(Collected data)
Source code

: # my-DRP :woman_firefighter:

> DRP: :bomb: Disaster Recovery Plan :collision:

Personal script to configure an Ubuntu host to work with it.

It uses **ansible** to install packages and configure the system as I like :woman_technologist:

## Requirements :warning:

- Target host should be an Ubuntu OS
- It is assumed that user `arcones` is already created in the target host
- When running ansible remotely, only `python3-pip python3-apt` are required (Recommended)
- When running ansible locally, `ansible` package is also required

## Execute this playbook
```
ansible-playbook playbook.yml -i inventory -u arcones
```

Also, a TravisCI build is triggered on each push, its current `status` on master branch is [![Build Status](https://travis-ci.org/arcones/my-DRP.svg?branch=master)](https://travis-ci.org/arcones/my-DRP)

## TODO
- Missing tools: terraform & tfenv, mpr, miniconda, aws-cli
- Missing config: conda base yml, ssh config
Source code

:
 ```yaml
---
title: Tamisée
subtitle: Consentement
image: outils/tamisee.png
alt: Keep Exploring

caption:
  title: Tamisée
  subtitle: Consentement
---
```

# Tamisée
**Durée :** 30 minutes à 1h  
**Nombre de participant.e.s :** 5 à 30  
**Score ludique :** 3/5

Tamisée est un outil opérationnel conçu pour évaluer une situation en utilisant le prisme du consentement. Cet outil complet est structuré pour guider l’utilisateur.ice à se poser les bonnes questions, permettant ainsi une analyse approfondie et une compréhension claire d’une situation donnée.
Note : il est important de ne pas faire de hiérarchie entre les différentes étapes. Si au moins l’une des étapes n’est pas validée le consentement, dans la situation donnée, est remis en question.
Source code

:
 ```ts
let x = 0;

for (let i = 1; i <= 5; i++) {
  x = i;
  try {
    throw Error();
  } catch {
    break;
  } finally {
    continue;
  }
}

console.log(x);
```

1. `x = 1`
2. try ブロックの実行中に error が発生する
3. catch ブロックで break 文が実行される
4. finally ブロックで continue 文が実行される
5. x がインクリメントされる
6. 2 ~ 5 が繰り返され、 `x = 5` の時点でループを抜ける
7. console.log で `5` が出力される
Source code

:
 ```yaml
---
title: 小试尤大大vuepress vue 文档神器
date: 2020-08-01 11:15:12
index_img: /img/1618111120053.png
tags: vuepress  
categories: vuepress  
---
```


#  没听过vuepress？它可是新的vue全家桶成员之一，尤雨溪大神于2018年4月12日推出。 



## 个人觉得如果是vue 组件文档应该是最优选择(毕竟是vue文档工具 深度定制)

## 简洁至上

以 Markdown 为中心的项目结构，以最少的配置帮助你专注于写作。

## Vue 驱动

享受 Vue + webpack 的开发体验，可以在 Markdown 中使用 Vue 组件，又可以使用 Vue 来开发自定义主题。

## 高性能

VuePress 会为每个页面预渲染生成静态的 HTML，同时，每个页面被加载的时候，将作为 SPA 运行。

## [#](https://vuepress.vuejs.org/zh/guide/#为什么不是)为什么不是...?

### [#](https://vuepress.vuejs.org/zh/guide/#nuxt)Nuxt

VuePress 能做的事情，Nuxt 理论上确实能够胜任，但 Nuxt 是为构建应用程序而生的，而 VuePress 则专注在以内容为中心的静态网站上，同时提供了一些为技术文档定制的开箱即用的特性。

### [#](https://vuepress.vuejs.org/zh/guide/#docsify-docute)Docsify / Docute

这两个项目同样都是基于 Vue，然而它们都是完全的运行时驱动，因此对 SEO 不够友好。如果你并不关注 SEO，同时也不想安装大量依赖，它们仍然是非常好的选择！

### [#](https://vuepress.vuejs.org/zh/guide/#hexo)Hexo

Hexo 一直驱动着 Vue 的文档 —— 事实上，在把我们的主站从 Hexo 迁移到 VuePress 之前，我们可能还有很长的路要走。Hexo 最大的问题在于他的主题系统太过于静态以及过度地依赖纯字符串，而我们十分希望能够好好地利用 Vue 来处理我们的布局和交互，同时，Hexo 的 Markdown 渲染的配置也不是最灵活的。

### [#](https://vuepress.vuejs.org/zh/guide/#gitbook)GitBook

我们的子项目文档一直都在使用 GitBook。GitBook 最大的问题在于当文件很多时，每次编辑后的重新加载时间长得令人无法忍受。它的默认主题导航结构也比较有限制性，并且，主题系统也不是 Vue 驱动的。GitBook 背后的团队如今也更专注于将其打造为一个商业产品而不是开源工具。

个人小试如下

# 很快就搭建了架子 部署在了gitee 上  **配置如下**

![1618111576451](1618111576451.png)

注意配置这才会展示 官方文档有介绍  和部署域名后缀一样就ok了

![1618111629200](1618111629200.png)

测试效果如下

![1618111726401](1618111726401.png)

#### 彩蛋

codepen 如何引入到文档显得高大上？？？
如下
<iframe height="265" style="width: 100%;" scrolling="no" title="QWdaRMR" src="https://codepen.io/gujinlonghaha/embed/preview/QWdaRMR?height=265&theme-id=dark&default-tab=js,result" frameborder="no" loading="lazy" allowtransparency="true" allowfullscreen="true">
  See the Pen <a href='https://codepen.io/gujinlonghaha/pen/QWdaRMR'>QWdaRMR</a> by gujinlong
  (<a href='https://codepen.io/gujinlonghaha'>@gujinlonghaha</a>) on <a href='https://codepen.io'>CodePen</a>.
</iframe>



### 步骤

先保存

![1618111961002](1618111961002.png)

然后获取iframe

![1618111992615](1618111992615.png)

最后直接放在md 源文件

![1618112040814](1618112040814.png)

Task goal
Lines that hold "playbook" are the ones to copy, so pick each out from the data.

Response for this exercise
## Execute this playbook
ansible-playbook playbook.yml -i inventory -u arcones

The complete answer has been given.